ADJUSTMENTS TO EXCHANGE RATE

 

4.1

The Exchange Rate as of the date of this Agreement shall be 1:1. The Exchange Rate shall be adjusted accordingly if there is (i) any subdivision of the Holdings B Shares into a greater number of Holdings B Shares or consolidation of the Holdings B Shares into a smaller number of Holdings B Shares (in each case howsoever effected, including by way of share split, reverse share split, share distribution, reclassification, reorganization, recapitalization or otherwise) or any similar event, in each case that is not accompanied by an identical adjustment of the Parent A Shares, or (ii) any sub-division of the Parent A Shares into a greater number of Parent A Shares or consolidation of the Parent A Shares into a smaller number of Parent A Shares (in each chase howsoever effected, including by way of share split, reverse share split, share distribution, reclassification, reorganization, recapitalization or otherwise) or any similar event, in each case that is not accompanied by an identical adjustment of the Holdings B Shares, in either case, an “Adjustment Event”.

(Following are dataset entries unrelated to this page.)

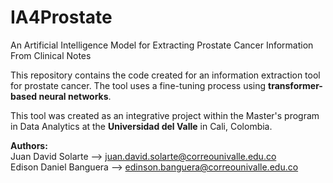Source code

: # IA4Prostate
An Artificial Intelligence Model for Extracting Prostate Cancer Information From Clinical Notes

This repository contains the code created for an information extraction tool for prostate cancer. The tool uses a fine-tuning process using **transformer-based neural networks**.


This tool was created as an integrative project within the Master's program in Data Analytics at the **Universidad del Valle** in Cali, Colombia.

**Authors:** <br>
Juan David Solarte --> juan.david.solarte@correounivalle.edu.co <br>
Edison Daniel Banguera --> edinson.banguera@correounivalle.edu.co
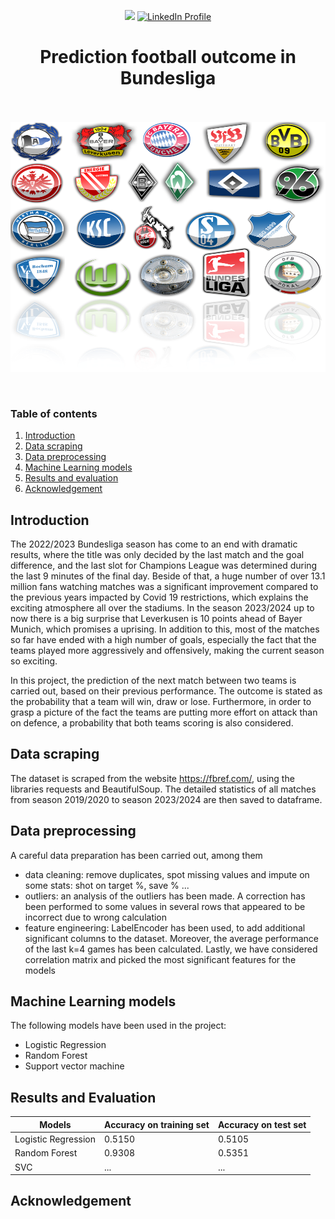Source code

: <p align="center">

<img src="https://img.shields.io/badge/made%20by-Binh%20Hong%20Ngoc-green">
<a href="https://www.linkedin.com/in/binhhongngoc/">
  <img src="https://img.shields.io/badge/-LinkedIn-blue?style=flat&logo=linkedin&logoColor=white" alt="LinkedIn Profile">
</a>
</p>

<h1 align="center"> Prediction football outcome in Bundesliga </h1>

<p align="center">
<br><br><img src="Pictures/Logo.png" width=700 height=400>
</p>
<br>
<p>
  
<h3> Table of contents </h3>
<ol>
    <li><a href="#intro">Introduction</a></li>
    <li><a href="#scraping">Data scraping</a></li>
    <li><a href="#preprocessing">Data preprocessing</a></li>
    <li><a href="#models">Machine Learning models</a></li>
    <li><a href="#results">Results and evaluation</a> </li>
    <li><a href="#acknowledgement">Acknowledgement</a></li>
</ol>

<h2 id="intro">Introduction</h2>

The 2022/2023 Bundesliga season has come to an end with dramatic results, where the title was only decided by the last match and the goal difference, and the last slot for Champions League was determined during the last 9 minutes of the final day. Beside of that, a huge number of over 13.1 million fans watching matches was a significant improvement compared to the previous years impacted by Covid 19 restrictions, which explains the exciting atmosphere all over the stadiums. In the season 2023/2024 up to now there is a big surprise that Leverkusen is 10 points ahead of Bayer Munich, which promises a uprising. In addition to this, most of the matches so far have ended with a high number of goals, especially the fact that the teams played more aggressively and offensively, making the current season so exciting.

In this project, the prediction of the next match between two teams is carried out, based on their previous performance. The outcome is stated as the probability that a team will win, draw or lose. Furthermore, in order to grasp a picture of the fact the teams are putting more effort on attack than on defence, a probability that both teams scoring is also considered.

<h2 id="scraping">Data scraping</h2>

The dataset is scraped from the website https://fbref.com/, using the libraries requests and BeautifulSoup. The detailed statistics of all matches from season 2019/2020 to season 2023/2024 are then saved to dataframe.

<h2 id="preprocessing">Data preprocessing</h2>
A careful data preparation has been carried out, among them
<ul>
    <li> data cleaning: remove duplicates, spot missing values and impute on some stats: shot on target %, save % ...</li>
    <li> outliers: an analysis of the outliers has been made. A correction has been performed to some values in several rows that appeared to be incorrect due to wrong calculation </li>
    <li> feature engineering: LabelEncoder has been used, to add additional significant columns to the dataset. Moreover, the average performance of the last k=4 games has been calculated. Lastly, we have considered correlation matrix and picked the most significant features for the models </li>
</ul>

<h2 id="models">Machine Learning models</h2>

The following models have been used in the project:
<ul>
    <li> Logistic Regression </li>
    <li> Random Forest </li>
    <li> Support vector machine </li>
</ul>
 
## Results and Evaluation

| Models | Accuracy on training set | Accuracy on test set |
|-----------------|-----------------|-----------------|
| Logistic Regression | 0.5150 | 0.5105 |
| Random Forest | 0.9308 | 0.5351 |
| SVC | ... | ... |


<h2 id="acknowledgement">Acknowledgement</h2>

For example, and purely for illustrative purposes, if an Adjustment Event occurs pursuant to which each Holdings B Share is sub-divided from one share of US$0.01 each into ten shares of US$0.001 each, then the Exchange Rate should be adjusted so that, immediately following such Adjustment Event, the Exchange Rate would be 10:1, i.e. ten Holdings B Shares would be exchanged for one Parent A Share.

 

4.2

If there is any reclassification, reorganization, recapitalization or other similar transaction in which the Parent A Shares are converted or changed into another security, securities or other property, then upon any subsequent Exchange, Parent shall procure that the relevant Continuing Investors Partnership or EPA Holdings (as the case may be) shall receive an amount of such security, securities or other property that such person would have received if such Exchange had occurred immediately prior to the effective date of such reclassification, reorganization, recapitalisation or other similar transaction, taking into account any adjustment as a result of any subdivision into a greater number of securities or other property or consolidation into a smaller number of securities or other property (in each case howsoever effected, including by way of share split, reverse share split, share distribution, reclassification, reorganization, recapitalization or otherwise) or any similar event that occurs after the effective time of such reclassification, reorganization, recapitalization or other similar transaction.

 

4.3

For the avoidance of doubt if there is any reclassification, reorganization, recapitalization or other similar transaction in which the Parent A Shares are converted or changed into another security, securities or other property, Parent shall procure that this clause 4 shall continue to be applicable, mutatis mutandis, with respect to such security or other property.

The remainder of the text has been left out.